Jobs are changing, but technology is not replacing the need for people who can think, adapt, and contribute meaningfully at work. Employers are also seeking people with the capacity to unlearn, relearn, and learn as technology changes the way work gets done. Recruiters’ interests are not limited to finding people who are knowledgeable in the use of artificial intelligence. An employer requires a person with good judgement who can make decisions in practice, work well in a team, and use technology wisely.
To put it differently, from 2026 onwards, what a diploma says will be less important. More than ever, skills, portfolios, internships, live projects, interpersonal abilities, and readiness to enter the labor market are important. While a degree is vital, alone, it does not suffice anymore.
Employers want individuals who, upon entering the office, can comprehend any business issue and provide solutions right away, without needing months to become adept at using digital technologies.
It is no secret that universities have been measured on the basis of infrastructure, ranking, and placement. However, today’s questions asked by the youth are very direct indeed: whether their learning will make them employable in the new economy.
Education must not be confined to the classroom or examinations. Students need to acquire knowledge by practicing, demonstration, presentation, teamwork, marketing, research, innovation, and earning. The most meaningful academic experiences occur when students are trusted with responsibility before they enter the job market.
This is where LPU’s Education Revolution idea becomes noteworthy. It is intended to give students a larger stake in their academic growth and career readiness. As a matter of fact, it is a straightforward notion that holds immense significance. Students have to be engaged in campus business initiatives, lead projects, network with industry professionals, create digital content, do research, start ventures, and get what knowledge means outside textbooks.
This is important as recruiters in 2026 want to see proof. They are looking for evidence of timely assignment completion, experience working with diverse teams, responsible AI use, clear report writing, confident public speaking, and customer problem-solving.
AI has also raised the value of human skills. As routine tasks become automated, judgment becomes more essential.
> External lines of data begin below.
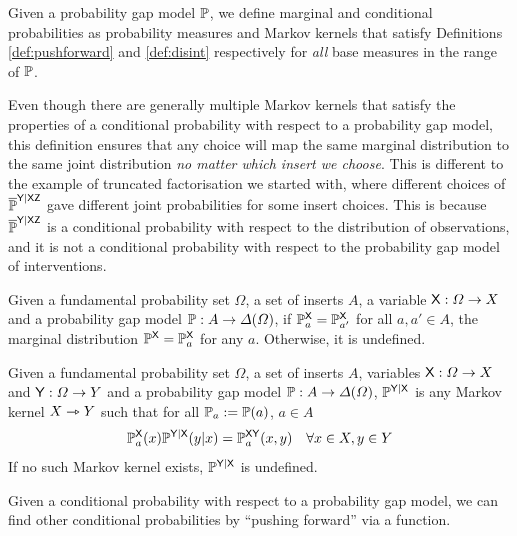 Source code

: Given a probability gap model $\mathbb{P}$, we define marginal and conditional probabilities as probability measures and Markov kernels that satisfy Definitions \ref{def:pushforward} and \ref{def:disint} respectively for \emph{all} base measures in the range of $\mathbb{P}$. 

Even though there are generally multiple Markov kernels that satisfy the properties of a conditional probability with respect to a probability gap model, this definition ensures that any choice will map the same marginal distribution to the same joint distribution \emph{no matter which insert we choose}. This is different to the example of truncated factorisation we started with, where different choices of $\overline{\mathbb{P}}^{\mathsf{Y}|\mathsf{XZ}}$ gave different joint probabilities for some insert choices. This is because $\overline{\mathbb{P}}^{\mathsf{Y}|\mathsf{XZ}}$ is a conditional probability with respect to the distribution of observations, and it is not a conditional probability with respect to the probability gap model of interventions.

\begin{definition}
Given a fundamental probability set $\Omega$, a set of inserts $A$, a variable $\mathsf{X}:\Omega\to X$ and a probability gap model $\mathbb{P}:A\to \Delta(\Omega)$, if $\mathbb{P}_a^{\mathsf{X}}=\mathbb{P}_{a'}^{\mathsf{X}}$ for all $a,a'\in A$, the marginal distribution $\mathbb{P}^{\mathsf{X}}=\mathbb{P}_a^{\mathsf{X}}$ for any $a$. Otherwise, it is undefined.
\end{definition}

\begin{definition}
Given a fundamental probability set $\Omega$, a set of inserts $A$, variables $\mathsf{X}:\Omega\to X$ and $\mathsf{Y}:\Omega\to Y$ and a probability gap model $\mathbb{P}:A\to \Delta(\Omega)$, $\mathbb{P}^{\mathsf{Y}|\mathsf{X}}$ is any Markov kernel $X\rightarrowtriangle Y$ such that for all $\mathbb{P}_a:=\mathbb{P}(a)$, $a\in A$
\begin{align}
	\mathbb{P}_a^{\mathsf{X}}(x)\mathbb{P}^{\mathsf{Y}|\mathsf{X}}(y|x)&= \mathbb{P}_a^{\mathsf{XY}}(x,y) &\forall x\in X, y\in Y
\end{align}
If no such Markov kernel exists, $\mathbb{P}^{\mathsf{Y}|\mathsf{X}}$ is undefined.
\end{definition}

Given a conditional probability with respect to a probability gap model, we can find other conditional probabilities by ``pushing forward'' via a function.

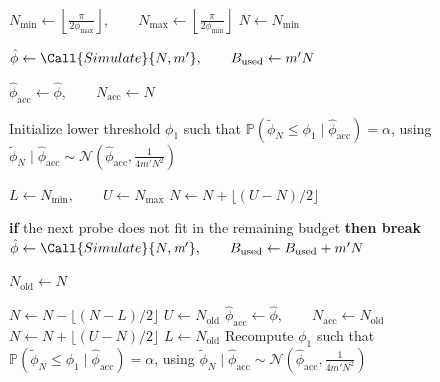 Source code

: \begin{algorithm}
    \caption{Simulate $\phi$ using Binary Search}
    \label{alg:binary-search}
    \begin{algorithmic}
        \State $N_\text{min} \gets \left\lfloor\frac{\pi}{2 \phi_\text{max}}\right\rfloor,
            \qquad N_\text{max} \gets \left\lfloor\frac{\pi}{2 \phi_\text{min}}\right\rfloor$
        \State $N\gets N_\text{min}$

        \State $\hat \phi \gets \Call{Simulate}{N, m'},
            \qquad B_\text{used} \gets m' N$

        \State $\hat\phi_\text{acc} \gets \hat\phi,\qquad N_\text{acc} \gets N$ 

        \State Initialize lower threshold $\phi_1$ such that $\mathbb{P}\!\left(\tilde\phi_N \leq \phi_1 \mid \hat\phi_\text{acc}\right)=\alpha$, using $\tilde\phi_N \mid \hat\phi_\text{acc} \sim \mathcal{N}\!\left(\hat\phi_\text{acc}, \tfrac{1}{4m'N^2}\right)$
        \State

        \State $L \gets N_\text{min},\qquad U \gets N_\text{max}$ 
        \State $N \gets N + \lfloor (U-N)/2 \rfloor$ 

        \Do
        \State \textbf{if} the next probe does not fit in the remaining budget \textbf{then break}
        \State $\hat \phi \gets \Call{Simulate}{N, \textit{m}'},
            \qquad B_\text{used} \gets B_\text{used} + m' N$


        \State $N_\text{old} \gets N$ 

        \State $N \gets N - \lfloor (N - L)/2 \rfloor$ 
        \State $U \gets N_\text{old}$ 
        \Else
        \State $\hat\phi_\text{acc} \gets \hat\phi, \qquad N_\text{acc} \gets N_\text{old}$ 
        \State $N \gets N + \lfloor (U - N) / 2 \rfloor$ 
        \State $L \gets N_\text{old}$ 
                \State
                \State Recompute $\phi_1$ such that $\mathbb{P}\!\left(\tilde\phi_N \leq \phi_1 \mid \hat\phi_\text{acc}\right)=\alpha$, using $\tilde\phi_N \mid \hat\phi_\text{acc} \sim \mathcal{N}\!\left(\hat\phi_\text{acc}, \tfrac{1}{4m'N^2}\right)$
        \EndIf


\end{algorithmic}
\end{algorithm}

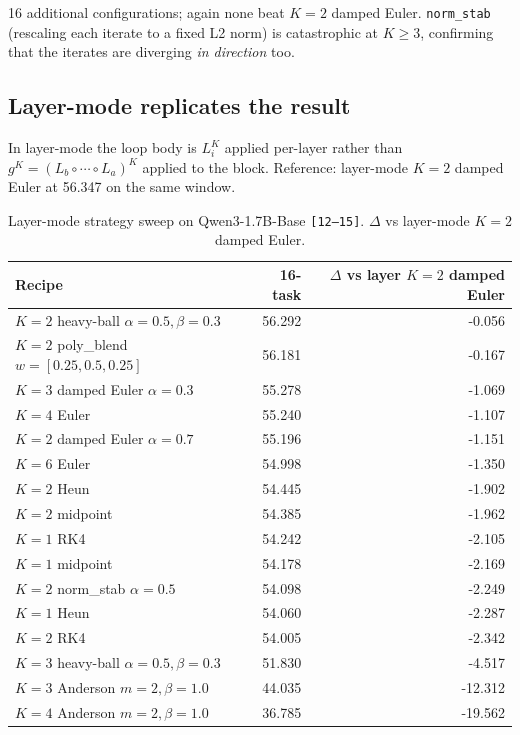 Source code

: 16 additional configurations; again none beat $K{=}2$ damped Euler. \texttt{norm\_stab} (rescaling each iterate to a fixed L2 norm) is catastrophic at $K \geq 3$, confirming that the iterates are diverging \emph{in direction} too.

\subsection{Layer-mode replicates the result}

In layer-mode the loop body is $L_i^K$ applied per-layer rather than $g^K = (L_b \circ \cdots \circ L_a)^K$ applied to the block. Reference: layer-mode $K{=}2$ damped Euler at 56.347 on the same window.

\begin{table}[h]
\centering
\footnotesize
\caption{Layer-mode strategy sweep on Qwen3-1.7B-Base \texttt{[12--15]}. $\Delta$ vs layer-mode $K{=}2$ damped Euler.}
\label{tab:phase18}
\begin{tabular}{lrr}
\toprule
Recipe & 16-task & $\Delta$ vs layer $K{=}2$ damped Euler \\
\midrule
$K{=}2$ heavy-ball $\alpha{=}0.5,\beta{=}0.3$ & 56.292 & -0.056 \\
$K{=}2$ poly\_blend $w{=}[0.25,0.5,0.25]$    & 56.181 & -0.167 \\
$K{=}3$ damped Euler $\alpha{=}0.3$           & 55.278 & -1.069 \\
$K{=}4$ Euler                                 & 55.240 & -1.107 \\
$K{=}2$ damped Euler $\alpha{=}0.7$           & 55.196 & -1.151 \\
$K{=}6$ Euler                                 & 54.998 & -1.350 \\
$K{=}2$ Heun                                  & 54.445 & -1.902 \\
$K{=}2$ midpoint                              & 54.385 & -1.962 \\
$K{=}1$ RK4                                   & 54.242 & -2.105 \\
$K{=}1$ midpoint                              & 54.178 & -2.169 \\
$K{=}2$ norm\_stab $\alpha{=}0.5$             & 54.098 & -2.249 \\
$K{=}1$ Heun                                  & 54.060 & -2.287 \\
$K{=}2$ RK4                                   & 54.005 & -2.342 \\
$K{=}3$ heavy-ball $\alpha{=}0.5,\beta{=}0.3$ & 51.830 & -4.517 \\
$K{=}3$ Anderson $m{=}2,\beta{=}1.0$          & 44.035 & -12.312 \\
$K{=}4$ Anderson $m{=}2,\beta{=}1.0$          & 36.785 & -19.562 \\
\bottomrule
\end{tabular}
\end{table}

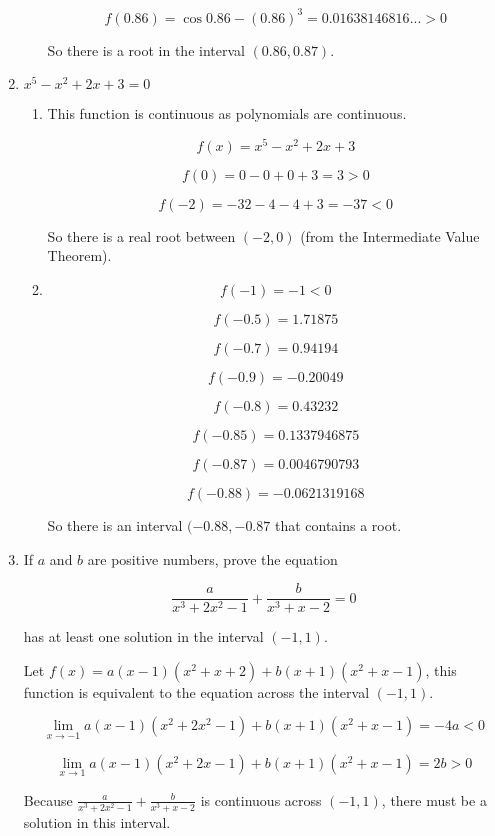 \documentclass{article}
\begin{document}
\begin{enumerate}
\begin{enumerate}
				$$f(0.86) = \cos 0.86 - (0.86)^3 = 0.01638146816... > 0$$

				So there is a root in the interval $(0.86,0.87)$.
			\end{enumerate}

			\item $x^5 - x^2 + 2x + 3 = 0$

			\begin{enumerate}
				\item

				This function is continuous as polynomials are continuous.

				$$f(x) = x^5 - x^2 + 2x + 3$$

				$$f(0) = 0 - 0 + 0 + 3 = 3 > 0$$

				$$f(-2) = -32 - 4 - 4 + 3 = -37 < 0$$

				So there is a real root between $(-2, 0)$ (from the Intermediate Value
				Theorem).	

				\item

				$$f(-1) = -1 < 0$$

				$$f(-0.5) = 1.71875$$

				$$f(-0.7) = 0.94194$$

				$$f(-0.9) = -0.20049$$

				$$f(-0.8) = 0.43232$$

				$$f(-0.85) = 0.1337946875$$

				$$f(-0.87) = 0.0046790793$$

				$$f(-0.88) = -0.0621319168$$

				So there is an interval $(-0.88, -0.87$ that contains a root.
			\end{enumerate}

			\item If $a$ and $b$ are positive numbers, prove the equation

				$$\frac{a}{x^3+2x^2-1} + \frac{b}{x^3+x-2} = 0$$

				has at least one solution in the interval $(-1,1)$.

				Let $f(x) = a(x-1)(x^2+x+2) + b(x+1)(x^2+x-1)$, this function is
				equivalent to the equation across the interval $(-1,1)$.

				$$\lim \limits _{x \to -1} a(x-1)(x^2+2x^2-1) + b(x+1)(x^2+x-1) = -4a < 0$$

				$$\lim \limits _{x \to 1} a(x-1)(x^2+2x-1) + b(x+1)(x^2+x-1) = 2b > 0$$


				Because $\frac{a}{x^3+2x^2-1} + \frac{b}{x^3+x-2}$ is continuous across $(-1,1)$,
				there must be a solution in this interval.


\end{enumerate}
\end{document}
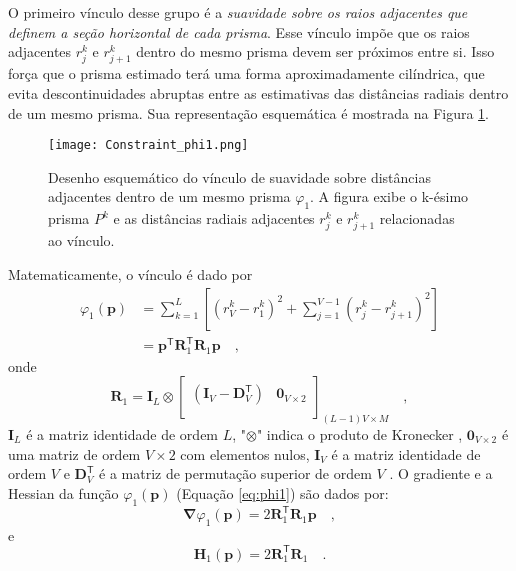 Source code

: O primeiro vínculo desse grupo é a \textit{suavidade sobre os raios adjacentes que definem a seção horizontal de cada prisma}. Esse vínculo impõe que os raios adjacentes $r_{j}^{k}$ e $r_{j+1}^{k}$ dentro do mesmo prisma devem ser próximos entre si. Isso força que o prisma estimado terá uma forma aproximadamente cilíndrica, que evita descontinuidades abruptas entre as estimativas das distâncias radiais dentro de um mesmo prisma. Sua representação esquemática é mostrada na Figura \ref{fig:phi1}.

\begin{figure}[!htb]
	\centering
	\texttt{[image: Constraint\_phi1.png]}
	\caption{Desenho esquemático do vínculo de suavidade sobre distâncias adjacentes dentro de um mesmo prisma $\varphi_{1}$. A figura exibe o k-ésimo prisma $P^k$ e as distâncias radiais adjacentes $r_j^k$ e $r_{j+1}^k$ relacionadas ao vínculo.}
	\label{fig:phi1}
\end{figure}

Matematicamente, o vínculo é dado por \begin{equation}\label{eq:phi1}
\begin{split}
\varphi_{1}(\mathbf{p}) &= \sum\limits^{L}_{k=1}\left[\left(r^{k}_{V}-r^{k}_{1}\right)^2 + \sum\limits^{V-1}_{j=1}\left(r^{k}_{j}-r^{k}_{j+1}\right)^2\right]\\
&= \mathbf{p}^{\mathsf{T}} \mathbf{R}^{\mathsf{T}}_{1}\mathbf{R}_{1} \mathbf{p} \quad ,
\end{split}
\end{equation}
onde
\begin{equation}
\mathbf{R}_{1} = 
\mathbf{I}_{L} \otimes 
\begin{bmatrix}
\left( \mathbf{I}_{V} - \mathbf{D}_{V}^\mathsf{T} \right) & \mathbf{0}_{V \times 2} \\
\end{bmatrix}_{(L-1)V \times M} \quad ,
\label{eq:S1-matrix}
\end{equation}
$\mathbf{I}_{L}$ é a matriz identidade de ordem $L$, "$\otimes$" indica o produto de Kronecker \cite[][ p. 243]{horn_johnson1991}, $\mathbf{0}_{V \times 2}$ é uma matriz de ordem $V \times 2$ com elementos nulos, 
$\mathbf{I}_{V}$ é a matriz identidade de ordem $V$ e $\mathbf{D}_{V}^\mathsf{T}$ é a matriz de permutação superior de ordem $V$ \cite[][ p. 20]{golub-vanloan2013}. O gradiente e a Hessian da função $\varphi_{1}(\mathbf{p})$ (Equação \ref{eq:phi1}) são dados por:
\begin{equation}\label{eq:phi1_grad}
\boldsymbol{\nabla}\varphi_{1}(\mathbf{p}) = 2 \mathbf{R}^\mathsf{T}_{1}\mathbf{R}_{1}\mathbf{p} \quad ,
\end{equation}
e
\begin{equation}\label{eq:phi1_hessian}
\mathbf{H}_{1}(\mathbf{p}) = 2\mathbf{R}^\mathsf{T}_{1}\mathbf{R}_{1} \quad .
\end{equation}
When tools can generate drafts, originality and verification take on greater value. In a world where data is available everywhere, the key is interpretation. Future graduates will be familiar with technology, keen in their thinking, ethical in their decisions, and adaptable at work.
This is part of a broader shift, the idea of earning your fee back. It should not be seen only in terms of financial benefit. It suggests a deeper change in the way students see education. When students get opportunities to earn through internships, freelancing, campus ventures, creator work, research support, or industry-linked projects, they begin to connect education with value creation.
Families, especially in India, are now seriously concerned about the return on education. Parents aren’t just asking which university has the biggest campus. They are looking for a university that can help their kid feel confident and competent, while also helping them become financially smart.
Students are wondering whether the time spent in college will really provide them with exposure rather than merely give them certifications.
Recruiters pose similar questions as well, though in reverse; does the individual have the potential to learn, function efficiently, and leverage technology to create added value?
The ideal institutions of higher education in 2026 will be those that treat employability as a continuous development process, not a short-term placement drive.
They’ll give students space to experiment, fail, earn, lead and build confidence before they face their first recruiter.
AI may change the nature of work. But the real opportunity lies in changing the nature of education.